> **Your task**
The task calls for each line of the records below in which the word "frac" appears.

____

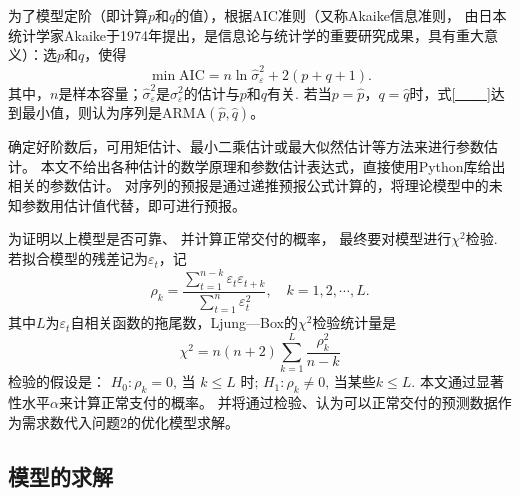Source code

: 为了模型定阶（即计算$p$和$q$的值），根据AIC准则（又称Akaike信息准则， 由日本统计学家Akaike于1974年提出，是信息论与统计学的重要研究成果，具有重大意义\cite{张波2004应用随机过程}）：选$p$和$q$，使得
\begin{equation}\label{___}
	\min \mathrm{AIC}=n \ln \hat{\sigma}_{\varepsilon}^{2}+2(p+q+1).
\end{equation}
其中，$n$是样本容量；$\hat{\sigma}_{\varepsilon}^{2}$是${\sigma}_{\varepsilon}^{2}$的估计与$p$和$q$有关. 若当$p = \hat{p}，q = \hat{q}$时，式\ref{___}达到最小值，则认为序列是ARMA$(\hat{p}, \hat{q})$。

确定好阶数后，可用矩估计、最小二乘估计或最大似然估计等方法来进行参数估计。
本文不给出各种估计的数学原理和参数估计表达式，直接使用Python库给出相关的参数估计。
对序列的预报是通过递推预报公式计算的，将理论模型中的未知参数用估计值代替，即可进行预报\cite{胡运权2003运筹学教程}。

为证明以上模型是否可靠、 并计算正常交付的概率， 最终要对模型进行$\chi^{2}$检验. 若拟合模型的残差记为$\varepsilon_{t}$，记
\begin{equation}
	\rho_{k}=\frac{\sum_{t=1}^{n-k} \varepsilon_{t} \varepsilon_{t+k}}{\sum_{t=1}^{n} \varepsilon_{t}^{2}},\quad k=1,2, \cdots, L.
\end{equation}
其中$L$为$\varepsilon_{t}$自相关函数的拖尾数，Ljung—Box的$\chi^{2}$检验统计量是
\begin{equation}
	\chi^{2}=n(n+2) \sum_{k=1}^{L} \frac{\rho_{k}^{2}}{n-k}
\end{equation}
检验的假设是： $H_{0}: \rho_{k}=0 \text {, 当 } k \leqslant L \text { 时; } H_{1}: \rho_{k} \neq 0 \text {, 当某些}k\leqslant L.$
本文通过显著性水平$\alpha$来计算正常支付的概率。 并将通过检验、认为可以正常交付的预测数据作为需求数代入问题2的优化模型求解。

\subsection{模型的求解} %
\label{sub:模型的求解}

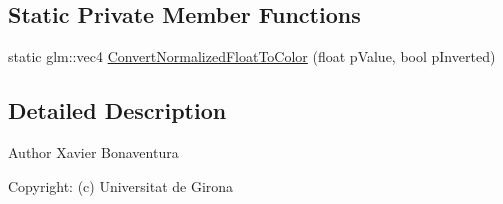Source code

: \subsection*{Static Private Member Functions}
\begin{DoxyCompactItemize}
\item 
static glm\+::vec4 \hyperlink{class_tools_a2c4b1ff763df162ba0a2be81290143f6}{Convert\+Normalized\+Float\+To\+Color} (float p\+Value, bool p\+Inverted)
\end{DoxyCompactItemize}


\subsection{Detailed Description}
\begin{DoxyAuthor}{Author}
Xavier Bonaventura 

Copyright\+: (c) Universitat de Girona 
\end{DoxyAuthor}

____

> **Written answer**
	\rho_{k}=\frac{\sum_{t=1}^{n-k} \varepsilon_{t} \varepsilon_{t+k}}{\sum_{t=1}^{n} \varepsilon_{t}^{2}},\quad k=1,2, \cdots, L.
	\chi^{2}=n(n+2) \sum_{k=1}^{L} \frac{\rho_{k}^{2}}{n-k}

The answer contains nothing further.